- Assigned task
The expected output is every line of the data exactly as shown, minus the images.

##### Extracted information

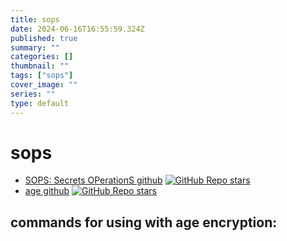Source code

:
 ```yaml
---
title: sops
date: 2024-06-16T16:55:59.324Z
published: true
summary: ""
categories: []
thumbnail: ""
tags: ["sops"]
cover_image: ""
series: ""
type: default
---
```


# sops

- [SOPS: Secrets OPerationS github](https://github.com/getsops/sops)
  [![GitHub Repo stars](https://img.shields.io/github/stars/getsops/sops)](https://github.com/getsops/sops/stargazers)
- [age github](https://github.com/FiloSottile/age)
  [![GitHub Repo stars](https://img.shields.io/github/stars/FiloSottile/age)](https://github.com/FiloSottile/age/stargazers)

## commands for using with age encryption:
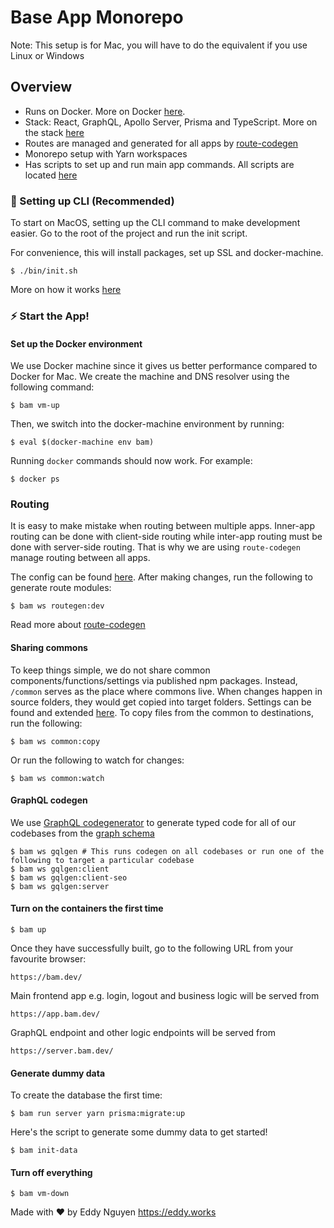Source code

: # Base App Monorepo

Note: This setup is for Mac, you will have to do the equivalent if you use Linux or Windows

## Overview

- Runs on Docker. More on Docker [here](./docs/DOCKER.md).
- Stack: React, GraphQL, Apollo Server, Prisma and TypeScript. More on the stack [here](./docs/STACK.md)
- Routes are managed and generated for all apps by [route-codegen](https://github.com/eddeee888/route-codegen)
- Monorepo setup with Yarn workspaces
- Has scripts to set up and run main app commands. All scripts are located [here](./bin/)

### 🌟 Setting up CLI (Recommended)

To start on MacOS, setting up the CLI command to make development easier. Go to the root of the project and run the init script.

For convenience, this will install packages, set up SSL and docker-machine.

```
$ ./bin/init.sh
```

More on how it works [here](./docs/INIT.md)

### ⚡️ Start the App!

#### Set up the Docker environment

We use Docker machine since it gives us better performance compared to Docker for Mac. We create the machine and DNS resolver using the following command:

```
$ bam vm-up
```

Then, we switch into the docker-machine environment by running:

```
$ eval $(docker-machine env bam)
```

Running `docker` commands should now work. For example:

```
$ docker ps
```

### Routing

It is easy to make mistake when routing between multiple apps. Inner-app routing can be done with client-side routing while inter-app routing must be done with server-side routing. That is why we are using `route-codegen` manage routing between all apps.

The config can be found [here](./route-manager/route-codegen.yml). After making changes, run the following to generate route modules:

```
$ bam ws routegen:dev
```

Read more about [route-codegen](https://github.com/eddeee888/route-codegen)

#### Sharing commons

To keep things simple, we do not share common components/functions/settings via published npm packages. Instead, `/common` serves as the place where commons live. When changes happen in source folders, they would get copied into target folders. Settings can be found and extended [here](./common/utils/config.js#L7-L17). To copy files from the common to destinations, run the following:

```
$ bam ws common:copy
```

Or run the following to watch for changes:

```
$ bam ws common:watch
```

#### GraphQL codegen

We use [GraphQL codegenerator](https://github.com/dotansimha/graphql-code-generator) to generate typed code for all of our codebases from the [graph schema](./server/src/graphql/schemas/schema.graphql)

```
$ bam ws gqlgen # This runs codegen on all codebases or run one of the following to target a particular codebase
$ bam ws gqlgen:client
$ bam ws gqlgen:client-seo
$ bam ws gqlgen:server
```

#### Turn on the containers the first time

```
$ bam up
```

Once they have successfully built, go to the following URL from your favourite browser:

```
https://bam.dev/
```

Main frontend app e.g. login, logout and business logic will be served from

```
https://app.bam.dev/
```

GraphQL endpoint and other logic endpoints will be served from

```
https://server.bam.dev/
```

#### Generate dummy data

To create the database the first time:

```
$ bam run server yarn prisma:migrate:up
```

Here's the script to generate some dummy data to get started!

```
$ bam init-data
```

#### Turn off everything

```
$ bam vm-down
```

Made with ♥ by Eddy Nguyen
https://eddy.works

##########

- Solution to the problem
Source code

:
 ```yaml
---
title: sops
date: 2024-06-16T16:55:59.324Z
published: true
summary: ""
categories: []
thumbnail: ""
tags: ["sops"]
cover_image: ""
series: ""
type: default
---
```


# sops

- [SOPS: Secrets OPerationS github](https://github.com/getsops/sops)
  [![GitHub Repo stars](https://img.shields.io/github/stars/getsops/sops)](https://github.com/getsops/sops/stargazers)
- [age github](https://github.com/FiloSottile/age)
  [![GitHub Repo stars](https://img.shields.io/github/stars/FiloSottile/age)](https://github.com/FiloSottile/age/stargazers)

## commands for using with age encryption:
Source code

: # Base App Monorepo

Note: This setup is for Mac, you will have to do the equivalent if you use Linux or Windows

## Overview

- Runs on Docker. More on Docker [here](./docs/DOCKER.md).
- Stack: React, GraphQL, Apollo Server, Prisma and TypeScript. More on the stack [here](./docs/STACK.md)
- Routes are managed and generated for all apps by [route-codegen](https://github.com/eddeee888/route-codegen)
- Monorepo setup with Yarn workspaces
- Has scripts to set up and run main app commands. All scripts are located [here](./bin/)

### 🌟 Setting up CLI (Recommended)

To start on MacOS, setting up the CLI command to make development easier. Go to the root of the project and run the init script.

For convenience, this will install packages, set up SSL and docker-machine.

```
$ ./bin/init.sh
```

More on how it works [here](./docs/INIT.md)

### ⚡️ Start the App!

#### Set up the Docker environment

We use Docker machine since it gives us better performance compared to Docker for Mac. We create the machine and DNS resolver using the following command:

```
$ bam vm-up
```

Then, we switch into the docker-machine environment by running:

```
$ eval $(docker-machine env bam)
```

Running `docker` commands should now work. For example:

```
$ docker ps
```

### Routing

It is easy to make mistake when routing between multiple apps. Inner-app routing can be done with client-side routing while inter-app routing must be done with server-side routing. That is why we are using `route-codegen` manage routing between all apps.

The config can be found [here](./route-manager/route-codegen.yml). After making changes, run the following to generate route modules:

```
$ bam ws routegen:dev
```

Read more about [route-codegen](https://github.com/eddeee888/route-codegen)

#### Sharing commons

To keep things simple, we do not share common components/functions/settings via published npm packages. Instead, `/common` serves as the place where commons live. When changes happen in source folders, they would get copied into target folders. Settings can be found and extended [here](./common/utils/config.js#L7-L17). To copy files from the common to destinations, run the following:

```
$ bam ws common:copy
```

Or run the following to watch for changes:

```
$ bam ws common:watch
```

#### GraphQL codegen

We use [GraphQL codegenerator](https://github.com/dotansimha/graphql-code-generator) to generate typed code for all of our codebases from the [graph schema](./server/src/graphql/schemas/schema.graphql)

```
$ bam ws gqlgen # This runs codegen on all codebases or run one of the following to target a particular codebase
$ bam ws gqlgen:client
$ bam ws gqlgen:client-seo
$ bam ws gqlgen:server
```

#### Turn on the containers the first time

```
$ bam up
```

Once they have successfully built, go to the following URL from your favourite browser:

```
https://bam.dev/
```

Main frontend app e.g. login, logout and business logic will be served from

```
https://app.bam.dev/
```

GraphQL endpoint and other logic endpoints will be served from

```
https://server.bam.dev/
```

#### Generate dummy data

To create the database the first time:

```
$ bam run server yarn prisma:migrate:up
```

Here's the script to generate some dummy data to get started!

```
$ bam init-data
```

#### Turn off everything

```
$ bam vm-down
```

Made with ♥ by Eddy Nguyen
https://eddy.works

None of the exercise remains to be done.